Monday, December 12, 2011

Mitt Romney's Star Has Fallen

Mitt Romney needed to have a good debate performance at the recent ABC debate, and the fact is he didn't.  Instead, he came away looking defensive, nervous, uptight, and shallow.  Newt Gingrich on the other hand looked confident, calm, and in control.

Newt Gingrich Explaining His Affairs and Marriages
The Romney campaign is upset, I'm sure.  And that doesn't even calculate in the '$10,000 bet' faux pas that Romney made vis-a-vis Rick Perry.  (What is it about Rick Perry that seems to get under Romney's skin?  Remember the illegal immigrant lawn service issue?  That was also Rick Perry.  It's like he's become Romney's Nemesis.)

I've got to believe that the Romney campaign (and the Republican Establishment behind it) is desperately hoping against hope for a serious mistake on Newt's part, that would deflate his current frontrunner bubble, much like what happened to Bachmann, Perry, and Cain.  And that is certainly possible, because Gingrich is an outrageous-statement-just-waiting-to-happen kind of person.

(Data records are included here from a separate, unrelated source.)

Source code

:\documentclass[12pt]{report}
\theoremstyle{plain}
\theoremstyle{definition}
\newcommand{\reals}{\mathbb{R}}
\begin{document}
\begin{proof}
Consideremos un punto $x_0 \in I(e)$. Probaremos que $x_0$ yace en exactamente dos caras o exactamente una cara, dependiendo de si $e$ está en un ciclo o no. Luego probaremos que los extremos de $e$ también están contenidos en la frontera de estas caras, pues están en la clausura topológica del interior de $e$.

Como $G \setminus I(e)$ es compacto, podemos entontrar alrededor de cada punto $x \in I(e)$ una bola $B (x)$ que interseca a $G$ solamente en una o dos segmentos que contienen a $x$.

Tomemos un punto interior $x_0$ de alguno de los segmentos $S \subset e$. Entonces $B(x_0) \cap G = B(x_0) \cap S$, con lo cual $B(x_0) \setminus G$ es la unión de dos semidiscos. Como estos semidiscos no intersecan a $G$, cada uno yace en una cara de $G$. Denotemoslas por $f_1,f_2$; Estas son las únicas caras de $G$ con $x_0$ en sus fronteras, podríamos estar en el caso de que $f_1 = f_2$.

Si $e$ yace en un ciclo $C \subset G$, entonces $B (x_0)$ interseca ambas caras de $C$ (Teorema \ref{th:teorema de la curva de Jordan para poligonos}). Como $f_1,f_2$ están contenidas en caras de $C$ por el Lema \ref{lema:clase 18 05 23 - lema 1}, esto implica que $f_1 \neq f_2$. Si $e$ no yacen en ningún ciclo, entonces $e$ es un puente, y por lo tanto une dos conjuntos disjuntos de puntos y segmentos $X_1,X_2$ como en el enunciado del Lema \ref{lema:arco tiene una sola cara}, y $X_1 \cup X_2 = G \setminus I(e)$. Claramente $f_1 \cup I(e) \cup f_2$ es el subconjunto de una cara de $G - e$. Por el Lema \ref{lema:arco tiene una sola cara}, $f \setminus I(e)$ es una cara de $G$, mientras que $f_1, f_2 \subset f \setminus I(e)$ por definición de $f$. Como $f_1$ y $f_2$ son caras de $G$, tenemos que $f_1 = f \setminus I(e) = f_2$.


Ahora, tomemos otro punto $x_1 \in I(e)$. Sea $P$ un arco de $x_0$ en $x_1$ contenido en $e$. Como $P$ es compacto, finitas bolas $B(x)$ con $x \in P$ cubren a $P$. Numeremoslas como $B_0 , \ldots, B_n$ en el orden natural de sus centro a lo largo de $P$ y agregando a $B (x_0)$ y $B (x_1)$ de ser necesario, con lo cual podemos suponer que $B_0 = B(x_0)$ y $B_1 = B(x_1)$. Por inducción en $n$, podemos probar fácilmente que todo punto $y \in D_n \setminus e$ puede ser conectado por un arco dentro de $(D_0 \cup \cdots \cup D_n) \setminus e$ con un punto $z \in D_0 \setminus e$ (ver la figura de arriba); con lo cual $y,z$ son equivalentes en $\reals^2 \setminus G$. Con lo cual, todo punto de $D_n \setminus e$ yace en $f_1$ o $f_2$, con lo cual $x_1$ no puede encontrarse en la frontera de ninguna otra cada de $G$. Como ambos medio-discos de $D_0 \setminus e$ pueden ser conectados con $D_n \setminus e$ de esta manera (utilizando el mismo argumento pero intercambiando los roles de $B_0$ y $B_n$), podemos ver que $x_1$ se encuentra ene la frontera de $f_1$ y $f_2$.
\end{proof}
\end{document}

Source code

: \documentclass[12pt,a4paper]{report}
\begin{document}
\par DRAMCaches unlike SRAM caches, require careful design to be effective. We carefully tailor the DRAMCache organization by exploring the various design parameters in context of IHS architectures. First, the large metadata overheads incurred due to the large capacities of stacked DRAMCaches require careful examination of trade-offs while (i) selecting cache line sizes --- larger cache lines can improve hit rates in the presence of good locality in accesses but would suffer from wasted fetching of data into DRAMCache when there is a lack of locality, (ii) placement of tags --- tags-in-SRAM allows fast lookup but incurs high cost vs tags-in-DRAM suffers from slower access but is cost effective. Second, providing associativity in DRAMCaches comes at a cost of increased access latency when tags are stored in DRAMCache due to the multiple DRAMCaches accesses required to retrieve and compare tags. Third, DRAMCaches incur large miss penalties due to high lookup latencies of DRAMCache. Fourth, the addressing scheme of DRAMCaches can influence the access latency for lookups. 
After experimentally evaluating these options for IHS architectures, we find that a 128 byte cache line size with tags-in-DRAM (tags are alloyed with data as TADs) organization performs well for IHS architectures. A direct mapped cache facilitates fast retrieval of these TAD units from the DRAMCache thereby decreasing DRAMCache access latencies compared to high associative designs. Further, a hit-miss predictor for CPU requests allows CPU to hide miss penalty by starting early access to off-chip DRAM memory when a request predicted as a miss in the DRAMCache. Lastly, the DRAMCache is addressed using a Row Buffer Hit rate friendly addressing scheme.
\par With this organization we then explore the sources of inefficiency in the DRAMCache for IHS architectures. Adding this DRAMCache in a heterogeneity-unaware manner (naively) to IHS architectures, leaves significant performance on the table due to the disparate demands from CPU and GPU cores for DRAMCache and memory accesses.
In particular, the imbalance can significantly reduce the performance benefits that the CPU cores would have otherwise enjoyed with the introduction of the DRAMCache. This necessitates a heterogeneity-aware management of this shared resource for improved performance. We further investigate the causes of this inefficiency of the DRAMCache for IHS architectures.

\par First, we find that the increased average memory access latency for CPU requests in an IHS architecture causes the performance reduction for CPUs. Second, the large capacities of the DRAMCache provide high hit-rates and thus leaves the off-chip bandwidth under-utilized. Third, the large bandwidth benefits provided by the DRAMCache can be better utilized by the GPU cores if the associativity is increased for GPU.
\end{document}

Yet, it appears to me that Newt is beginning to get his act together in that regard.  What may be more likely is that some scandalous revelation from the past gets dredged up and publicly aired.  (You can best believe the opposition campaigns are intensively searching for such a thing!)

In any case, it could be the Republican primary process is now to the point where it is beginning to congeal, like a bowl of jello that's been in the refrigerator just long enough to begin to thicken, and Newt happens to be candidate on top when that is happening.  And as I wrote before here in November, Newt has serious strengths: intelligence, experience in governing, apparently growing personal maturity, an extreme shrewdness, and an overwhelming self-confidence, which can benefit him in situations like this and against what is turning out to be such a weak bench of candidates.

My personal feeling here is that Romney's star has fallen and cannot be restored.  He has played it safe for too long, has hidden himself from the media and the public, hoping that he could just glide into the Republican nomination.  But that's probably not going to happen this year, when the Republican base is fired up and wants a candidate who is also fired up.  And mellow, steady-eddie Mitt Romney just doesn't fill that bill.  He won't drop out, but he'll be an injured, diminished presence from here on out.

So the Establishment is going to have to look elsewhere.  Will it be Huntsman?  It could be, especially if he does well in New Hampshire.  The Republican powers-that-be might try to ride that horse as far as it will go, hoping that Gingrich at some point stumbles and falls.  Another option would be to hope that Ron Paul does well enough to set up a brokered convention, where the Establishment would seem have more input and influence, and where anything can happen, including a compromise 'dark horse' candidate (unlikely but possible).

This is going to be a very interesting seven months until the Republican Convention.